[EXERCISE AIM] Find the line with "## Prerequisites" in the records below. Copy it and every line after it, up to and including the line with "### Basic Fetch Wrapper".
══ RECORDS FOR THE EXERCISE ══
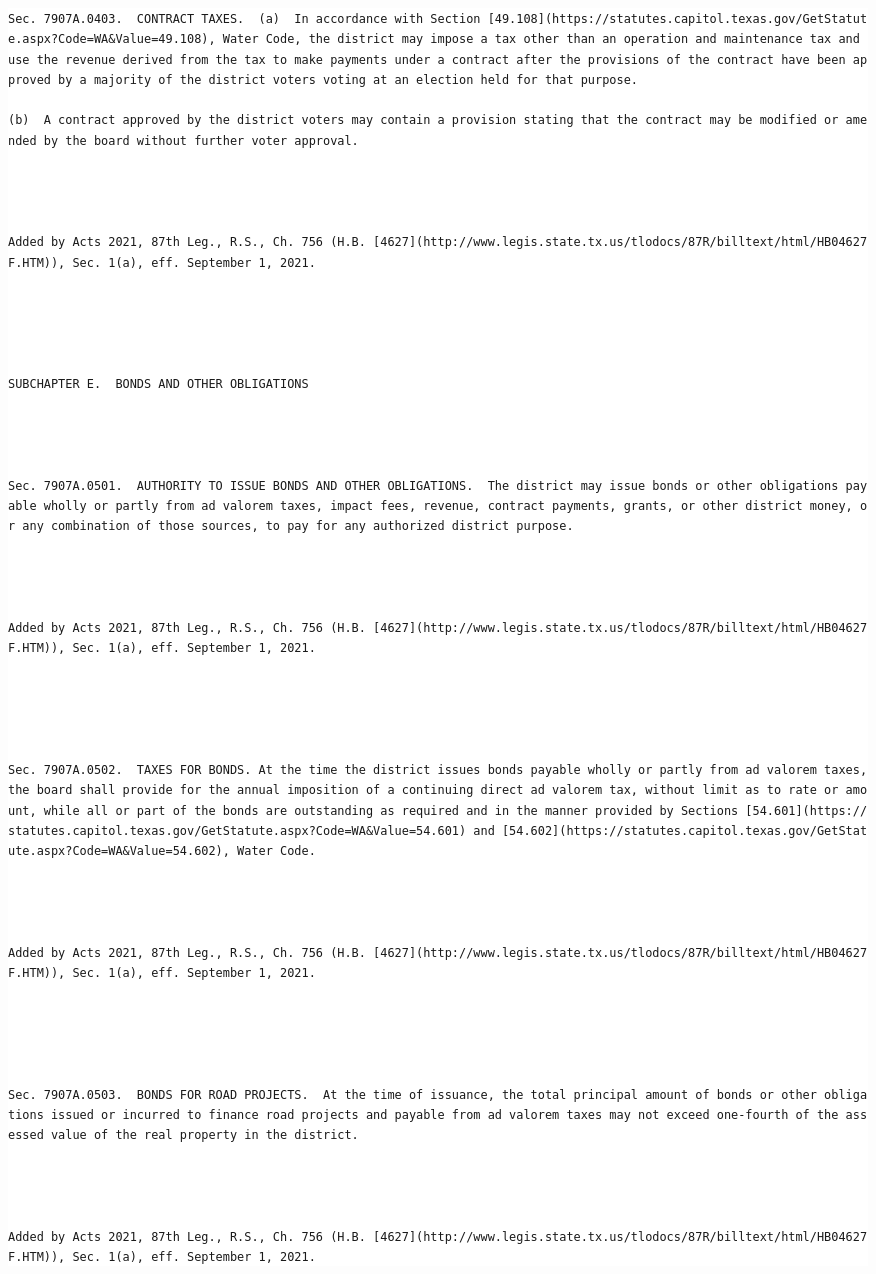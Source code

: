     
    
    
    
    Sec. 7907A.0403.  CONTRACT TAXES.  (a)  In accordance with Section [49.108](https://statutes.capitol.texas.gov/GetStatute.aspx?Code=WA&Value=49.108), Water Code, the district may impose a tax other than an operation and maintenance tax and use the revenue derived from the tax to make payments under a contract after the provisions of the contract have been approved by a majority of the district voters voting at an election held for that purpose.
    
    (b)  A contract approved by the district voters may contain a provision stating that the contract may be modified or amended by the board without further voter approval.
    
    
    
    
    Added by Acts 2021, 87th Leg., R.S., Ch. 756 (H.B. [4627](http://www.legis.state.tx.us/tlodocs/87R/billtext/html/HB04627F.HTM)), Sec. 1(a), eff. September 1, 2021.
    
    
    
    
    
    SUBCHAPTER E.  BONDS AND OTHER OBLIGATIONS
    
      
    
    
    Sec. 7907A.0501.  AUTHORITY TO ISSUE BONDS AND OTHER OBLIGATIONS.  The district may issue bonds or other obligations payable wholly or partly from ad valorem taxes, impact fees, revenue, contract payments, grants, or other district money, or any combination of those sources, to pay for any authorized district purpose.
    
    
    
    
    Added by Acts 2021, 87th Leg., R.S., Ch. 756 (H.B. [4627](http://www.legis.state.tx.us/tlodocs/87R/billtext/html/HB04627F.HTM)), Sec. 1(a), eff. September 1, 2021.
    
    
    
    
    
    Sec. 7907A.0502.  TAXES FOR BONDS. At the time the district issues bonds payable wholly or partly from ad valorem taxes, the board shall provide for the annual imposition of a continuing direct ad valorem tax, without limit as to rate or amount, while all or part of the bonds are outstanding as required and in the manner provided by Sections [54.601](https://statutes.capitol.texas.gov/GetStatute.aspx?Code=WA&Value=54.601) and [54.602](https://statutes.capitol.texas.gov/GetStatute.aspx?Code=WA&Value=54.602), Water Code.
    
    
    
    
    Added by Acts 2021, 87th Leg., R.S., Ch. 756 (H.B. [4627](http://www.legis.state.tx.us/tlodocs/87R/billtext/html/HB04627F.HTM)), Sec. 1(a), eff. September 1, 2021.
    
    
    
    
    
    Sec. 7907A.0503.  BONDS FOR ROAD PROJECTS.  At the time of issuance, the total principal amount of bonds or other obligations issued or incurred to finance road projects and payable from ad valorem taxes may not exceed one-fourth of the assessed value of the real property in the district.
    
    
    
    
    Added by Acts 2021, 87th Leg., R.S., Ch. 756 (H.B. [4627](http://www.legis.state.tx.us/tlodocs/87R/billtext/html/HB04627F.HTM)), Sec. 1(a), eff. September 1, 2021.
═══
══ RECORDS FOR THE EXERCISE ══
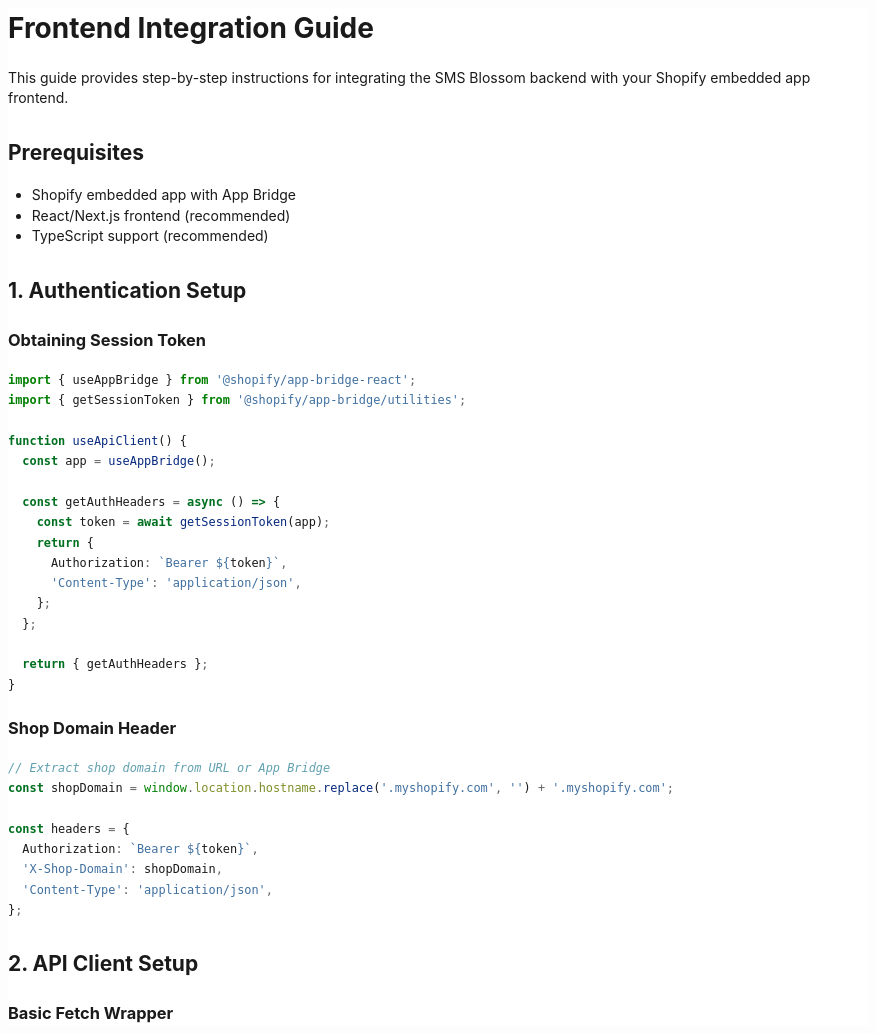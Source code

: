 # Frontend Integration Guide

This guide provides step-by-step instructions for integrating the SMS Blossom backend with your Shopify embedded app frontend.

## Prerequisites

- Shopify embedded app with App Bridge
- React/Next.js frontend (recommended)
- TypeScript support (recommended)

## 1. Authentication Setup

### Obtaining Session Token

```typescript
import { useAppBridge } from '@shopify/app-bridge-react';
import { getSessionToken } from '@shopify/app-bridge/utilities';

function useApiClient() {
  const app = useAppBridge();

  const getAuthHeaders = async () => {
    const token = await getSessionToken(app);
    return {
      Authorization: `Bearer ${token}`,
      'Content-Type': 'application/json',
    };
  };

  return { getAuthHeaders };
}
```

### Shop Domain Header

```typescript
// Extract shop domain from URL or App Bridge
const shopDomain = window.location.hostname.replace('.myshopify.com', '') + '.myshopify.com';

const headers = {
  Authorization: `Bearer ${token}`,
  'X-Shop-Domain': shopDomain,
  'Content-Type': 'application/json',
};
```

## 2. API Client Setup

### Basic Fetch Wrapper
═══
[ANSWER SECTION]
## Prerequisites

- Shopify embedded app with App Bridge
- React/Next.js frontend (recommended)
- TypeScript support (recommended)

## 1. Authentication Setup

### Obtaining Session Token

```typescript
import { useAppBridge } from '@shopify/app-bridge-react';
import { getSessionToken } from '@shopify/app-bridge/utilities';

function useApiClient() {
  const app = useAppBridge();

  const getAuthHeaders = async () => {
    const token = await getSessionToken(app);
    return {
      Authorization: `Bearer ${token}`,
      'Content-Type': 'application/json',
    };
  };

  return { getAuthHeaders };
}
```

### Shop Domain Header

```typescript
// Extract shop domain from URL or App Bridge
const shopDomain = window.location.hostname.replace('.myshopify.com', '') + '.myshopify.com';

const headers = {
  Authorization: `Bearer ${token}`,
  'X-Shop-Domain': shopDomain,
  'Content-Type': 'application/json',
};
```

## 2. API Client Setup

### Basic Fetch Wrapper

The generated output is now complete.